Eine „Kulturgeschichte des Dorfes“ liegt hier gleichwohl nicht vor, dazu fehlt es an der differenzierenden großräumigen Verortung, an der zeitlichen Präzisierung und an der systematischen Durchgliederung einstigen ländlichen Lebens in seiner Fülle, die kaum in einer einzigen Abhandlung ausgeschöpft werden könnte. Gleichwohl überschreitet dieses opulente Werk den Horizont von Hausbeschreibungen und damit verbundenen lokalen Ausstellungen, denen es seine Entstehung verdankt, um ein Erhebliches.
Dieser Mehrwert ergibt sich aus zwei Sonderleistungen des Autors: zum einen aus einer etwa 100 Seiten starken Einführung in das Thema des politischen, rechtlichen, wirtschaftlichen und gesellschaftlich-kulturellen Lebens, in dem sich die Dörfer Klausaurach, Mettelaurach, Buchen und Morbach (in der Nähe von Markt Erlbach bzw. Bad Windsheim) seit ihrer Gründung im frühen bis hohen Mittelalter entwickeln konnten. Ich weiß nicht, was mich mehr beeindruckte: die umfassende Belesenheit des Autors in der allgemeinen Forschungslage oder die subtile und reflektierte Anwendung auf seine Beleg-Beispiele.

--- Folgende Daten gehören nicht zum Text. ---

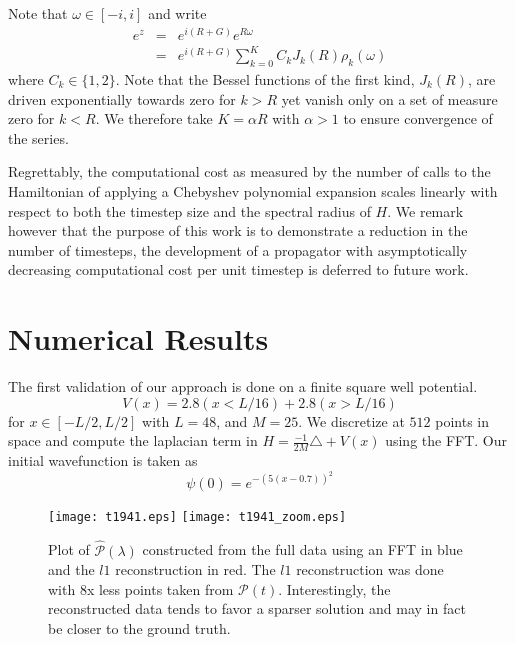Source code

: \documentclass[11pt]{amsart}
\theoremstyle{remark}
\begin{document}
Note that $\omega \in [-i,i]$ and write
\begin{eqnarray}
e^{z} & = & e^{i(R+G)}e^{R\omega} \\
& = & e^{i(R+G)}\sum_{k=0}^K C_k J_k(R) \rho_k(\omega)
\end{eqnarray}
where $C_k \in \{1,2 \} $. Note that the Bessel functions of the first kind, $J_k(R)$, are driven exponentially towards zero for $k>R$ yet vanish only on a set of measure zero for $k<R$. We therefore take $K= \alpha R$ with $\alpha >1$ to ensure convergence of the series.

Regrettably, the computational cost as measured by the number of calls to the Hamiltonian of applying a Chebyshev polynomial expansion scales linearly with respect to both the timestep size and the spectral radius of $H$. We remark however that the purpose of this work is to demonstrate a reduction in the number of timesteps, the development of a propagator with asymptotically decreasing computational cost per unit timestep is deferred to future work.

\section{Numerical Results}

The first validation of our approach is done on a finite square well potential.
\begin{equation}
V(x) = 2.8(x < L/16) + 2.8(x > L/16)
\end{equation} 
for $x \in  [-L/2, L/2]$ with $L=48$, and $M=25$. We discretize at $512$ points in space and compute the laplacian term in $H = \frac{-1}{2M}\triangle + V(x)$ using the FFT. Our initial wavefunction is taken as 
\begin{equation}
\psi(0) = e^{-(5(x-0.7))^2}
\end{equation}


\begin{center}
\begin{figure}
\texttt{[image: t1941.eps]}
\texttt{[image: t1941\_zoom.eps]}
\caption{Plot of $\hat{\mathcal{P}}(\lambda)$ constructed from the full data using an FFT in blue and the $l1$ reconstruction in red. The $l1$ reconstruction was done with 8x less points taken from $\mathcal{P}(t)$. Interestingly, the reconstructed data tends to favor a sparser solution and may in fact be closer to the ground truth.}
\end{figure}
\end{center}
\end{document}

Zum anderen ist es die Fähigkeit von Robert Zöllner, die zentrale Darstellung der Geschichte einzelner Häuser (100–506) immer wieder zu verbinden mit Kabinett-Stückchen thematischer Ausweitung, wo diese am gegebenen Fall wie selbstverständlich anschließen konnten. So erfährt der Leser wie beiläufig, aber an jeweils einem konkreten Beispiel angeknüpft, Wissenswertes zum Schulwesen, über das Leben im Wirtshaus, die Armenpflege, Eheverträge, Migrationsströme, den Bau von Kellern, Städeln und Wohnhäusern, Änderungen der Wirtschaftsweise, Dienstboten und Tagelöhner, über Brotbacken und Einwecken, Leineweben, Schmieden und Töpfern… Aufgrund dieser Vielfalt könnte man sich glatt mit dem allgemeinen Anspruch einer „Kulturgeschichte des Dorfes“ anzufreunden beginnen.
Formal bietet sich das Buch dar als Kombination einer mehr oder weniger geschlossenen fortlaufenden Abhandlung, illustriert mit einer beeindruckenden Fülle von erhellenden Bildern, aber durchschossen von selbständigen Klein-Themen, die in der Regel auf gelbem Hintergrund abgesetzt sind. Dies erschwert die fortlaufende Lektüre, ermuntert aber gleichzeitig zur stückweisen Konsumation kleinerer Happen, nahezu ideal für die Lektüre am Feierabend oder in einer anderen Mußestunde. Man möchte fast von einem modernen „Volksbuch“ sprechen; auch dies die ausschließliche Leistung des Autors, der das Layout allein zu verantworten hat. Ich gestehe gern, dass ich selten eine thematisch vergleichbare Monografie nach der Lektüre ähnlich zufrieden aus der Hand gelegt habe.